→ **RECORD SET**:

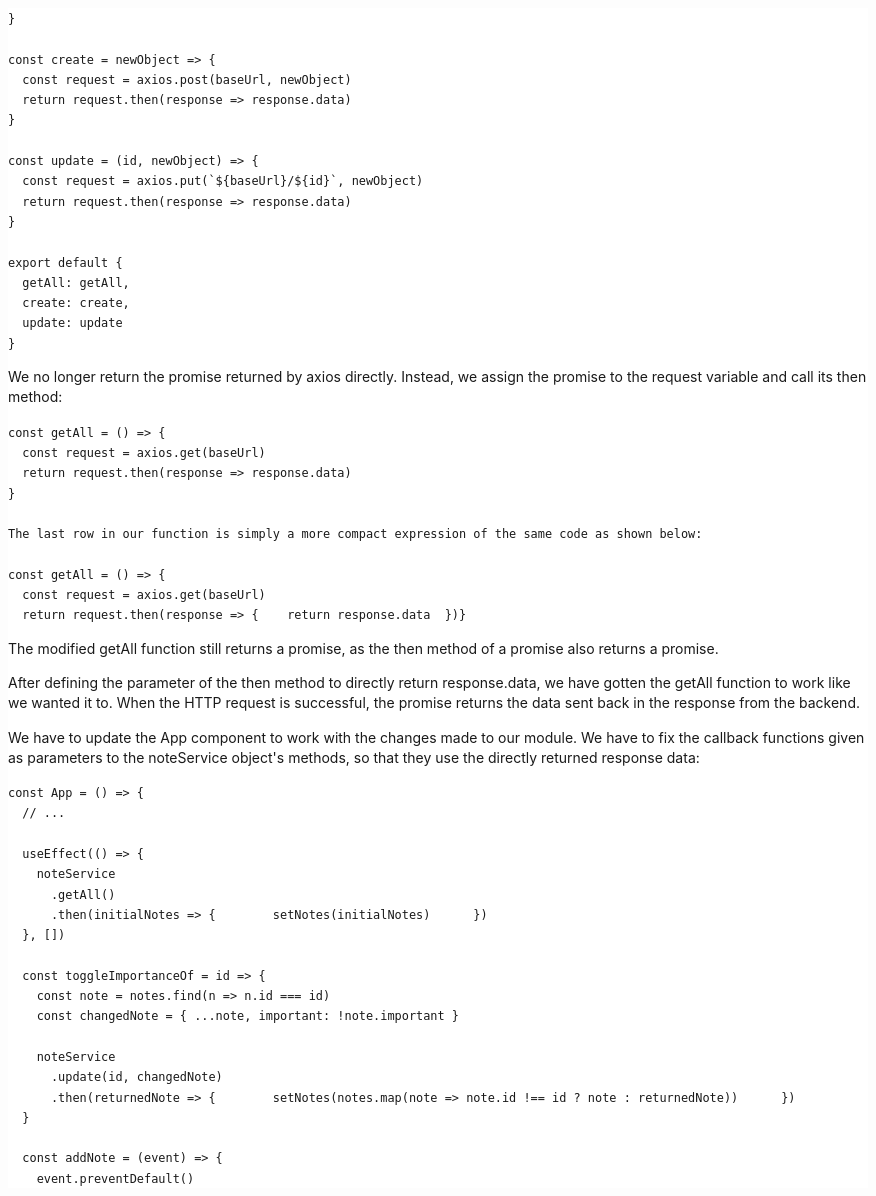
 ```
}

const create = newObject => {
  const request = axios.post(baseUrl, newObject)
  return request.then(response => response.data)
}

const update = (id, newObject) => {
  const request = axios.put(`${baseUrl}/${id}`, newObject)
  return request.then(response => response.data)
}

export default { 
  getAll: getAll, 
  create: create, 
  update: update 
}
```
We no longer return the promise returned by axios directly. Instead, we assign the promise to the request variable and call its then method:
```
const getAll = () => {
  const request = axios.get(baseUrl)
  return request.then(response => response.data)
}

The last row in our function is simply a more compact expression of the same code as shown below:

const getAll = () => {
  const request = axios.get(baseUrl)
  return request.then(response => {    return response.data  })}
```
The modified getAll function still returns a promise, as the then method of a promise also returns a promise.

After defining the parameter of the then method to directly return response.data, we have gotten the getAll function to work like we wanted it to. When the HTTP request is successful, the promise returns the data sent back in the response from the backend.

We have to update the App component to work with the changes made to our module. We have to fix the callback functions given as parameters to the noteService object's methods, so that they use the directly returned response data:
```
const App = () => {
  // ...

  useEffect(() => {
    noteService
      .getAll()
      .then(initialNotes => {        setNotes(initialNotes)      })
  }, [])

  const toggleImportanceOf = id => {
    const note = notes.find(n => n.id === id)
    const changedNote = { ...note, important: !note.important }

    noteService
      .update(id, changedNote)
      .then(returnedNote => {        setNotes(notes.map(note => note.id !== id ? note : returnedNote))      })
  }

  const addNote = (event) => {
    event.preventDefault()
```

→ **WHAT YOU SHOULD DO**: Which lines in the listing hold the word "work"? Copy them out.

→ **RESPONSE TO THIS TASK**:
After defining the parameter of the then method to directly return response.data, we have gotten the getAll function to work like we wanted it to. When the HTTP request is successful, the promise returns the data sent back in the response from the backend.
We have to update the App component to work with the changes made to our module. We have to fix the callback functions given as parameters to the noteService object's methods, so that they use the directly returned response data:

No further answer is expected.